On cue, a flood came. The flood came despite our preparations with long, plastic gutter extenders that ran away from the house. However, water got into the basement anyway. A small piece of WiFi-connected wall art shows colored LEDs the locations of all the trains in New York City. As line after line went black, we watched. We spent the night salvaging storage boxes and bridging puddles using a takeout container. We checked Twitter to see the torrent in parallelsubway waterfalls and sink geysers. One picture showed someone trying to deliver food by riding a bicycle in waist-deep water. All of it felt very cyberpunk. Plastic tendrils were coming off the house. Social media was threading the crisis in real-time. Gig workers were put at risk by apps that control their lives. Streets turned to liquid. The sun rose, of course.
We wandered about, feeling groggy. We wandered around, groggy. Our neighbor next door said that he had lived here for 20 years and hadn't seen anything like it before. Nobody had a sump machine. My shrink, who lived a block away from me, said that he can recall a flood somewhere in the area about 30 or 35 years back. It could have been much longer. So: a three-times-a-century event. (Of course, probability doesn't work that way; I was trying to figure out how bizarre things might get.
My shrink keeps repeating to me, many times per day, that I will be calm no matter what. It doesn't matter what happens, it won't affect me. I will expand my expectations. That's it. It happens. Be calm and handle it. I first started seeing him as I was shouting at my children about stupid stuff. I've mostly stopped but it's a good approach for floods. We did stay calm under (hydrostatic) pressure. We must expect another flood to come.
This is what my wife and I do together using shared spreadsheets. There is a lot of work to be done. I had to throw away my basement couch because it was sprouting mushrooms. But the majority of the work comes down to the one universal unit of homecare: the Guy. Gutter guy (the guy is silent), floor guy, roof man, and plumber. They assume that I am also a man, but my wife works in construction. I hide upstairs whenever they arrive. Later, she appears and draws diagrams on an electronic tablet to show what's happening. I smile and nod, saying simple words like Pipes or Sewer. That's our love language.

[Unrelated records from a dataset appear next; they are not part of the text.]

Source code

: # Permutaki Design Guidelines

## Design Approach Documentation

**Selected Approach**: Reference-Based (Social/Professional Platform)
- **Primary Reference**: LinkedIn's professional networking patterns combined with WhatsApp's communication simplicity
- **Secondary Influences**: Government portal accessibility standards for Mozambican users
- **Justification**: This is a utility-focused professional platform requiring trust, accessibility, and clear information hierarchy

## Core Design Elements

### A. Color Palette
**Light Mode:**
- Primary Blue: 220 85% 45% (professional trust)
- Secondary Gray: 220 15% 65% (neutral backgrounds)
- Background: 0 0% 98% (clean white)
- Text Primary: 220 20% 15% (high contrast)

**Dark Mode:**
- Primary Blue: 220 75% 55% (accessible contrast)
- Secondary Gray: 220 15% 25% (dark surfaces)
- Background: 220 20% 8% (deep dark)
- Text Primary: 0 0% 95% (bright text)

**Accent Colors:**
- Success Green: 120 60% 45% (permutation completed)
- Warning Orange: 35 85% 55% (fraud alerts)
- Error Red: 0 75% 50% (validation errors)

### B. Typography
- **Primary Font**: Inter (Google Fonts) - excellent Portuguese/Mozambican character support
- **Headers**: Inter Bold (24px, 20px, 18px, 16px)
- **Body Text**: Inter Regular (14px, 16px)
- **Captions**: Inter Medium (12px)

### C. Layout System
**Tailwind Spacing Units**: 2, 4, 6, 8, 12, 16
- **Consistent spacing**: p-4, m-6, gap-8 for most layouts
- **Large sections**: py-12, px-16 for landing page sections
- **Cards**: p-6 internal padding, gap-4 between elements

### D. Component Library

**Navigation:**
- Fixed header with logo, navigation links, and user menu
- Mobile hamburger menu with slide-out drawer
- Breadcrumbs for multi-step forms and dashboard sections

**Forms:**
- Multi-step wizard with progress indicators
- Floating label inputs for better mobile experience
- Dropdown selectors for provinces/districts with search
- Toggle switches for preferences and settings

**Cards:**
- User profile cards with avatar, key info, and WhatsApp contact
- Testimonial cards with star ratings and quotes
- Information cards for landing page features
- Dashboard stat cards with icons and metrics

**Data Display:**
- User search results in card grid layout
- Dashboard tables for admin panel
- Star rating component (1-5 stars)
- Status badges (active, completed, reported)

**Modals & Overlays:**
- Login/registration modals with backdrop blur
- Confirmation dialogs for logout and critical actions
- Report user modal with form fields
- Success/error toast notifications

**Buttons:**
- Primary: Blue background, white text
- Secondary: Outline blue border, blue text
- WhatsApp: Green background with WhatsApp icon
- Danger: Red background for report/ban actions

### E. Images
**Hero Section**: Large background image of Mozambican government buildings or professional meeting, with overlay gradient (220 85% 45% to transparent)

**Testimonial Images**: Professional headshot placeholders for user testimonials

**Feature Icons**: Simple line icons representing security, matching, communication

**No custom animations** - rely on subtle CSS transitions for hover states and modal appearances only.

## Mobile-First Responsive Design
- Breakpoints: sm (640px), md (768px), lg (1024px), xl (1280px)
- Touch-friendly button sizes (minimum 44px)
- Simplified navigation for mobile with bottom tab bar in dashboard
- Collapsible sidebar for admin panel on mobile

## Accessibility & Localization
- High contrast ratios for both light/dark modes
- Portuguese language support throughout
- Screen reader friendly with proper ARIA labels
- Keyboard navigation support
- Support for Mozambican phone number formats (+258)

While spreadsheets work well for our basement, I doubt they will scale to all basements. Because I obsess over climate change like many others, I have been searching for software tools to help us all plan. Temperate was recommended by a friend. It's a climate mitigation tool for communities. You can think about floods, hurricanes and heat waves. I tried the free trial but it was not for me. After that, I went to toolkit.climate.gov. There are approximately 500 websites and PDFs available from the government. Some include shareable sunscreen memes, calculators, and even ones that show you the risk of catching a pathogen at your beach. It's almost like looking through pamphlets at a clinic. Although I did find some useful checklists, I'm not a coastal dweller so they weren’t as helpful as I would have liked.